▶ To do: Read the records below and copy each line that contains "following".

▶ Input:

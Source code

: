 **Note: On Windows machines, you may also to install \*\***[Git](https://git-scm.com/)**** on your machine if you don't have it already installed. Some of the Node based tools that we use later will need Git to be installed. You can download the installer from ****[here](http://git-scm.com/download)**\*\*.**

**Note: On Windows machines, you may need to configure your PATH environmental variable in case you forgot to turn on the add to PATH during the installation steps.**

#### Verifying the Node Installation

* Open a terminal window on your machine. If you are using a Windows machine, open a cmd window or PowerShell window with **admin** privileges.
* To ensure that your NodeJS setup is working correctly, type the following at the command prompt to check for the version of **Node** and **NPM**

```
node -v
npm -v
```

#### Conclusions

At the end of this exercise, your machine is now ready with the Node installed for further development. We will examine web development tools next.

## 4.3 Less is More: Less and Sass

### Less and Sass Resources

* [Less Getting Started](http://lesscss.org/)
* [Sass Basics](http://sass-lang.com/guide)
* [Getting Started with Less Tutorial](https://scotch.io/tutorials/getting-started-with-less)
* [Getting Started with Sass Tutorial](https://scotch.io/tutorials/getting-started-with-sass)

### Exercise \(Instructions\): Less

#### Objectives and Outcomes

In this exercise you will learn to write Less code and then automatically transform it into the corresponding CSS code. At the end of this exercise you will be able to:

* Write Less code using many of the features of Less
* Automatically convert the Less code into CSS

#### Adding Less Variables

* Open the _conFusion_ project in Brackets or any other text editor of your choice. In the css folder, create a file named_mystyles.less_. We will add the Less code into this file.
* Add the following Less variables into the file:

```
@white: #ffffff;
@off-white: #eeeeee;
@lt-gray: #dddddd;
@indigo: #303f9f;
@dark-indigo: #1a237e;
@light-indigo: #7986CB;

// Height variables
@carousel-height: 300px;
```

...

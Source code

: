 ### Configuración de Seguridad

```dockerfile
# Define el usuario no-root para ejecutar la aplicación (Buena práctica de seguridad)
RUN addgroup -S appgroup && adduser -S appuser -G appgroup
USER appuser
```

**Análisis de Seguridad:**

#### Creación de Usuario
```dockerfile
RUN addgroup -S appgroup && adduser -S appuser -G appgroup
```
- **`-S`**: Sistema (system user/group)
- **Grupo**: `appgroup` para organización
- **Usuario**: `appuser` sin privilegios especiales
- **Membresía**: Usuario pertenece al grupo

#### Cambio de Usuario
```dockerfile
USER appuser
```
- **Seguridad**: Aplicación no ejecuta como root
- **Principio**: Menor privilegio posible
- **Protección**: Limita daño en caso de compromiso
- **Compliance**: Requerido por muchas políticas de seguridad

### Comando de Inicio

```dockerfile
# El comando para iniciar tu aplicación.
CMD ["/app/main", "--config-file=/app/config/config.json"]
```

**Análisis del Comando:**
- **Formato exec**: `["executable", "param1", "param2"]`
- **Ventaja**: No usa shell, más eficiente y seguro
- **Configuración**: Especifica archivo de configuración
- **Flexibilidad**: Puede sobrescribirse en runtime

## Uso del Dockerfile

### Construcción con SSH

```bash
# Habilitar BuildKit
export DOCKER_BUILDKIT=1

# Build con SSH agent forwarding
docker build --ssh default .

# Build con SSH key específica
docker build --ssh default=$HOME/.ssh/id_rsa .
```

---

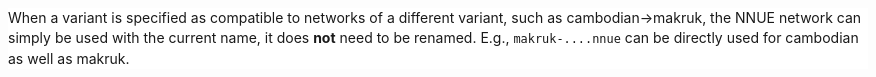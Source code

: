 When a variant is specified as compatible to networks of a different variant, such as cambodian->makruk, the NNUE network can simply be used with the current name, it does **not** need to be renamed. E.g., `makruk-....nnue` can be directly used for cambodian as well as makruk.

▶ Result for this task:
* To ensure that your NodeJS setup is working correctly, type the following at the command prompt to check for the version of **Node** and **NPM**
* Add the following Less variables into the file:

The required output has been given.